REQUIREMENT:
Transcribe exactly the lines that fall between the one holding "- [ ] (R) Graduation criteria filled" and the one holding "## Definition of Users", inclusive, from the entries below.

Plain-text document sources:
== Segment start ==
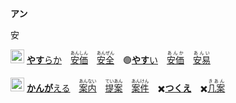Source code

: **アン**

<span class="h1">安</span>

<kbd><img src="/svg/安.svg" width="22" height="22" alt="安"></kbd> [**やす**らか](https://jisho.org/search/やすらか)　<ins>[<ruby>安価<rt>あんしん</rt></ruby>](https://jisho.org/search/安心)</ins>　<ins>[<ruby>安全<rt>あんぜん</rt></ruby>](https://jisho.org/search/安全)</ins>　🟢<ins>[**やす**い](https://jisho.org/search/やすらか)</ins>　[<ruby>安価<rt>あんか</rt></ruby>](https://jisho.org/search/安価)　[<ruby>安易<rt>あんい</rt></ruby>](https://jisho.org/search/安易)

<kbd><img src="/svg/案.svg" width="22" height="22" alt="案"></kbd> [**かんが**える](https://jisho.org/search/かんがえる)　<ins>[<ruby>案内<rt>あんない</rt></ruby>](https://jisho.org/search/案内)</ins>　[<ruby>提案<rt>ていあん</rt></ruby>](https://jisho.org/search/提案)　[<ruby>案件<rt>あんけん</rt></ruby>](https://jisho.org/search/案件)　✖️[**つくえ**](https://jisho.org/search/かんがえる)　✖️[<ruby>几案<rt>きあん</rt></ruby>](https://jisho.org/search/几案)
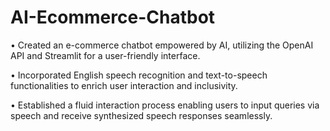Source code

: # AI-Ecommerce-Chatbot

 • Created an e-commerce chatbot empowered by AI, utilizing the OpenAI API and Streamlit for a user-friendly interface.
 
 • Incorporated English speech recognition and text-to-speech functionalities to enrich user interaction and inclusivity.
 
 • Established a fluid interaction process enabling users to input queries via speech and receive synthesized speech responses
   seamlessly.
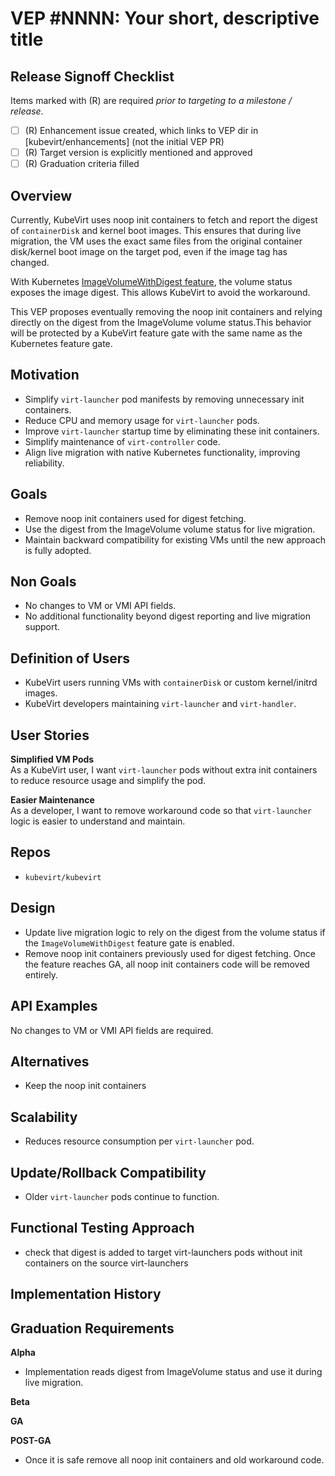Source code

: # VEP #NNNN: Your short, descriptive title

## Release Signoff Checklist

Items marked with (R) are required *prior to targeting to a milestone / release*.

- [ ] (R) Enhancement issue created, which links to VEP dir in [kubevirt/enhancements] (not the initial VEP PR)
- [ ] (R) Target version is explicitly mentioned and approved
- [ ] (R) Graduation criteria filled

## Overview

Currently, KubeVirt uses noop init containers to fetch and report the digest of `containerDisk` and kernel boot images. This ensures that during live migration, the VM uses the exact same files from the original container disk/kernel boot image on the target pod, even if the image tag has changed.

With Kubernetes [ImageVolumeWithDigest feature](https://github.com/kubernetes/enhancements/issues/5365), the volume status exposes the image digest. This allows KubeVirt to avoid the workaround.

This VEP proposes eventually removing the noop init containers and relying directly on the digest from the ImageVolume volume status.This behavior will be protected by a KubeVirt feature gate with the same name as the Kubernetes feature gate.

## Motivation

- Simplify `virt-launcher` pod manifests by removing unnecessary init containers.
- Reduce CPU and memory usage for `virt-launcher` pods.
- Improve `virt-launcher` startup time by eliminating these init containers.
- Simplify maintenance of `virt-controller` code.
- Align live migration with native Kubernetes functionality, improving reliability.

## Goals

- Remove noop init containers used for digest fetching.
- Use the digest from the ImageVolume volume status for live migration.
- Maintain backward compatibility for existing VMs until the new approach is fully adopted.


## Non Goals

- No changes to VM or VMI API fields.
- No additional functionality beyond digest reporting and live migration support.

## Definition of Users

- KubeVirt users running VMs with `containerDisk` or custom kernel/initrd images.
- KubeVirt developers maintaining `virt-launcher` and `virt-handler`.

## User Stories


**Simplified VM Pods**  
As a KubeVirt user, I want `virt-launcher` pods without extra init containers to reduce resource usage and simplify the pod.

**Easier Maintenance**  
As a developer, I want to remove workaround code so that `virt-launcher` logic is easier to understand and maintain.

## Repos

- `kubevirt/kubevirt`

## Design

- Update live migration logic to rely on the digest from the volume status if the `ImageVolumeWithDigest` feature gate is enabled. 
- Remove noop init containers previously used for digest fetching. Once the feature reaches GA, all noop init containers code will be removed entirely.

## API Examples

No changes to VM or VMI API fields are required.


## Alternatives

- Keep the noop init containers

## Scalability

- Reduces resource consumption per `virt-launcher` pod.


## Update/Rollback Compatibility

- Older `virt-launcher` pods continue to function.


## Functional Testing Approach

- check that digest is added to target virt-launchers pods without init containers on the source virt-launchers

## Implementation History

<!--
For example:
01-02-1921: Implemented mechanism for doing great stuff. PR: <LINK>.
03-04-1922: Added support for doing even greater stuff. PR: <LINK>.
-->

## Graduation Requirements

<!--
The requirements for graduating to each stage.
Example:
### Alpha
- [ ] Feature gate guards all code changes
- [ ] Initial implementation supporting only X and Y use-cases

### Beta
- [ ] Implementation supports all X use-cases

It is not necessary to have all the requirements for all stages in the initial VEP.
They can be added later as the feature progresses, and there is more clarity towards its future.

Refer to https://github.com/kubevirt/community/blob/main/design-proposals/feature-lifecycle.md#releases for more details
-->

**Alpha**
- Implementation reads digest from ImageVolume status and use it during live migration.

**Beta**

**GA**

**POST-GA**
- Once it is safe remove all noop init containers and old workaround code.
== Segment end ==
EXPECTED ANSWER:
- [ ] (R) Graduation criteria filled

## Overview

Currently, KubeVirt uses noop init containers to fetch and report the digest of `containerDisk` and kernel boot images. This ensures that during live migration, the VM uses the exact same files from the original container disk/kernel boot image on the target pod, even if the image tag has changed.

With Kubernetes [ImageVolumeWithDigest feature](https://github.com/kubernetes/enhancements/issues/5365), the volume status exposes the image digest. This allows KubeVirt to avoid the workaround.

This VEP proposes eventually removing the noop init containers and relying directly on the digest from the ImageVolume volume status.This behavior will be protected by a KubeVirt feature gate with the same name as the Kubernetes feature gate.

## Motivation

- Simplify `virt-launcher` pod manifests by removing unnecessary init containers.
- Reduce CPU and memory usage for `virt-launcher` pods.
- Improve `virt-launcher` startup time by eliminating these init containers.
- Simplify maintenance of `virt-controller` code.
- Align live migration with native Kubernetes functionality, improving reliability.

## Goals

- Remove noop init containers used for digest fetching.
- Use the digest from the ImageVolume volume status for live migration.
- Maintain backward compatibility for existing VMs until the new approach is fully adopted.


## Non Goals

- No changes to VM or VMI API fields.
- No additional functionality beyond digest reporting and live migration support.

## Definition of Users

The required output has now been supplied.